Since there is a long code segment to compare the Specific CPU model, I will not post it here. The processing after judgment is similar to the above, that is, I want to save the msscr0 value first, then there are the ones of hid1 and hid2. The next function is mmu_init, which is used to create basic memory ing for the kernel, including Ram and some I/O areas, creating page tables, and preparing MMU hardware. Defined in mm/init_32.c. The code for version deletion is as follows:

Void _ init mmu_init (void) {If (ppc_md.progress)/* is actually equivalent to the current Serial Output process */ppc_md.progress ("MMU: Enter", 0x111 ); /* set the address range that can be accessed by initializing MMU. The value of 8xx is 8 m, the value of 601 is 16 m, and the remaining value is 256 m */If (pvr_ver (mfspr (sprn_pvr )) = 1) _ initial_memory_limit_addr = 0x01000000; If (pvr_ver (mfspr (sprn_pvr) = 0x50) _ initial_memory_limit_addr = 0x00800000; /* parse the command line parameters of the Bootstrap program, nobats and noltlbs */mmu_setup ();/* determine the number of current system memory regions */If (memblock. memory. CNT> 1) {# ifndef config_wiimemblock.memory.cnt = 1; memblock_analyze (); /* use only the contiguous memory space of the first physical address */printk (kern_warning "only using first contiguous memory region"); # elsewii_memory_fixups (); # endif}/* Save the continuous memory space of the first physical address to total_lowmem */total_lowmem = total_memory = memory ()-memstart_addr; lowmem_end_addr = memstart_addr + total_lowmem; # ifdef config_fsl_booke/* is used for Freescale book-E. In 83XX, */adjust_total_lowmem (); # endif/* config_fsl_booke */If (total_lowmem> _ max_low_memory) {total_lowmem = _ max_low_memory; lowmem_end_addr = memstart_addr + total_lowmem; # ifndef records = total_lowmem; values (lowmem_end_addr); memblock_analyze (); # endif/* config_highmem */}/* initialize MMU hardware */mmu_init_hw ();/* ppc_mmu_32.c, first recognized MMU hardware * // * maps all Ram to kernelbase */mapin_ram ();/* initialize early top-down ioremap Allocator */ioremap_bot = ioremap_top ;}

For memblock operations, the previous early_init_devtree has been seen, and the operations are basically the same.

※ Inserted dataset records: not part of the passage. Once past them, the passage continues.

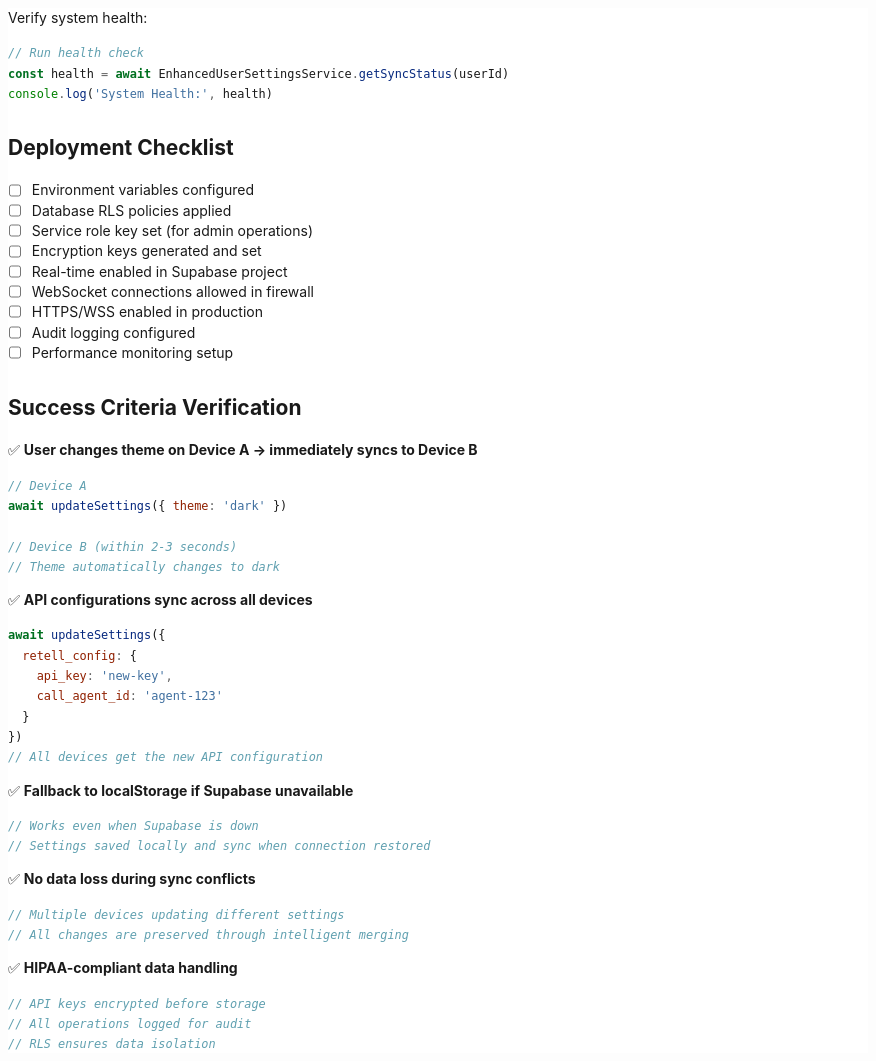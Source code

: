 Verify system health:

```javascript
// Run health check
const health = await EnhancedUserSettingsService.getSyncStatus(userId)
console.log('System Health:', health)
```

## Deployment Checklist

- [ ] Environment variables configured
- [ ] Database RLS policies applied
- [ ] Service role key set (for admin operations)
- [ ] Encryption keys generated and set
- [ ] Real-time enabled in Supabase project
- [ ] WebSocket connections allowed in firewall
- [ ] HTTPS/WSS enabled in production
- [ ] Audit logging configured
- [ ] Performance monitoring setup

## Success Criteria Verification

✅ **User changes theme on Device A → immediately syncs to Device B**
```javascript
// Device A
await updateSettings({ theme: 'dark' })

// Device B (within 2-3 seconds)
// Theme automatically changes to dark
```

✅ **API configurations sync across all devices**
```javascript
await updateSettings({
  retell_config: {
    api_key: 'new-key',
    call_agent_id: 'agent-123'
  }
})
// All devices get the new API configuration
```

✅ **Fallback to localStorage if Supabase unavailable**
```javascript
// Works even when Supabase is down
// Settings saved locally and sync when connection restored
```

✅ **No data loss during sync conflicts**
```javascript
// Multiple devices updating different settings
// All changes are preserved through intelligent merging
```

✅ **HIPAA-compliant data handling**
```javascript
// API keys encrypted before storage
// All operations logged for audit
// RLS ensures data isolation
```

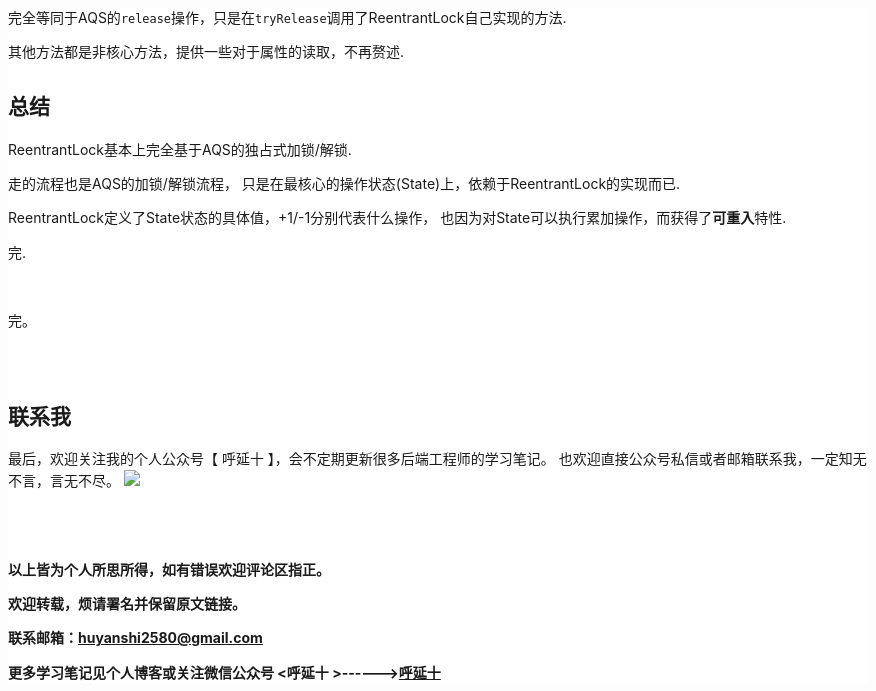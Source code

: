 完全等同于AQS的`release`操作，只是在`tryRelease`调用了ReentrantLock自己实现的方法.


其他方法都是非核心方法，提供一些对于属性的读取，不再赘述.

## 总结

ReentrantLock基本上完全基于AQS的独占式加锁/解锁.

走的流程也是AQS的加锁/解锁流程，
只是在最核心的操作状态(State)上，依赖于ReentrantLock的实现而已.

ReentrantLock定义了State状态的具体值，+1/-1分别代表什么操作，
也因为对State可以执行累加操作，而获得了**可重入**特性.

完.

<br>


完。
<br>
<br>
<br>


## 联系我
最后，欢迎关注我的个人公众号【 呼延十 】，会不定期更新很多后端工程师的学习笔记。
也欢迎直接公众号私信或者邮箱联系我，一定知无不言，言无不尽。
![](http://img.couplecoders.tech/%E6%89%AB%E7%A0%81_%E6%90%9C%E7%B4%A2%E8%81%94%E5%90%88%E4%BC%A0%E6%92%AD%E6%A0%B7%E5%BC%8F-%E6%A0%87%E5%87%86%E8%89%B2%E7%89%88.png)


<br>
<br>




**以上皆为个人所思所得，如有错误欢迎评论区指正。**


**欢迎转载，烦请署名并保留原文链接。**


**联系邮箱：huyanshi2580@gmail.com**


**更多学习笔记见个人博客或关注微信公众号 &lt;呼延十 &gt;------><a href="{{ site.baseurl }}/">呼延十</a>**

For the 83XX processor system, the MMU hardware initialization function mmu_init_hw is relatively complex. In addition to the conventional flush command cache, it also initializes the hash table to complete the commands in hash_low_32.s.

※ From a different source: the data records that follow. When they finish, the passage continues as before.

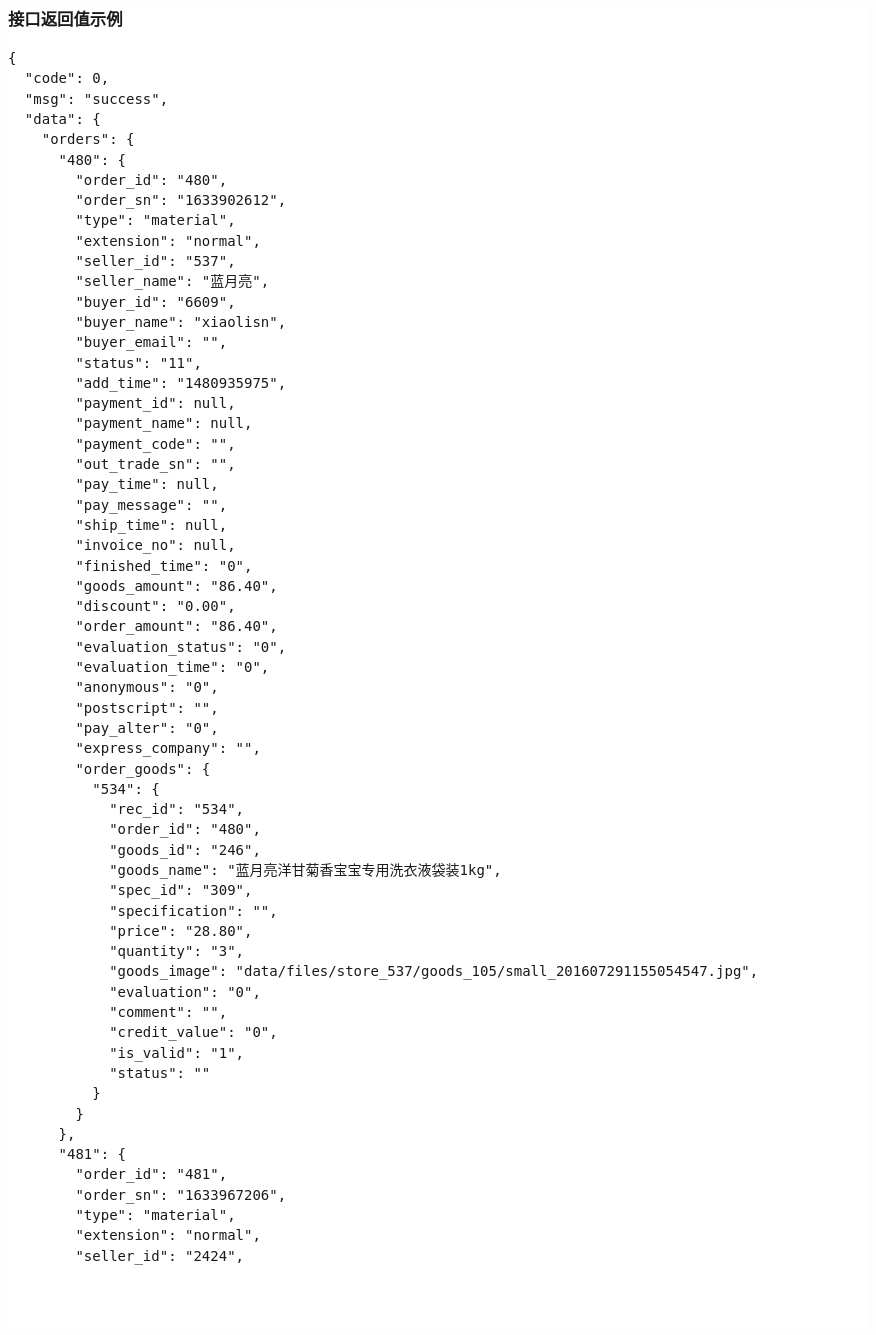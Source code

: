  
### 接口返回值示例
<pre>
{
  "code": 0,
  "msg": "success",
  "data": {
    "orders": {
      "480": {
        "order_id": "480",
        "order_sn": "1633902612",
        "type": "material",
        "extension": "normal",
        "seller_id": "537",
        "seller_name": "蓝月亮",
        "buyer_id": "6609",
        "buyer_name": "xiaolisn",
        "buyer_email": "",
        "status": "11",
        "add_time": "1480935975",
        "payment_id": null,
        "payment_name": null,
        "payment_code": "",
        "out_trade_sn": "",
        "pay_time": null,
        "pay_message": "",
        "ship_time": null,
        "invoice_no": null,
        "finished_time": "0",
        "goods_amount": "86.40",
        "discount": "0.00",
        "order_amount": "86.40",
        "evaluation_status": "0",
        "evaluation_time": "0",
        "anonymous": "0",
        "postscript": "",
        "pay_alter": "0",
        "express_company": "",
        "order_goods": {
          "534": {
            "rec_id": "534",
            "order_id": "480",
            "goods_id": "246",
            "goods_name": "蓝月亮洋甘菊香宝宝专用洗衣液袋装1kg",
            "spec_id": "309",
            "specification": "",
            "price": "28.80",
            "quantity": "3",
            "goods_image": "data/files/store_537/goods_105/small_201607291155054547.jpg",
            "evaluation": "0",
            "comment": "",
            "credit_value": "0",
            "is_valid": "1",
            "status": ""
          }
        }
      },
      "481": {
        "order_id": "481",
        "order_sn": "1633967206",
        "type": "material",
        "extension": "normal",
        "seller_id": "2424",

As for the MMU hardware mechanism under the e300 system, its initialization is a long process. I will put it together with the final opening MMU and analyze it in detail.

Contact Us

The content source of this page is from Internet, which doesn't represent Alibaba Cloud's opinion; products and services mentioned on that page don't have any relationship with Alibaba Cloud. If the content of the page makes you feel confusing, please write us an email, we will handle the problem within 5 days after receiving your email.

If you find any instances of plagiarism from the community, please send an email to: info-contact@alibabacloud.com and provide relevant evidence. A staff member will contact you within 5 working days.

A Free Trial That Lets You Build Big!

Start building with 50+ products and up to 12 months usage for Elastic Compute Service

  • Sales Support

    1 on 1 presale consultation

  • After-Sales Support

    24/7 Technical Support 6 Free Tickets per Quarter Faster Response

  • Alibaba Cloud offers highly flexible support services tailored to meet your exact needs.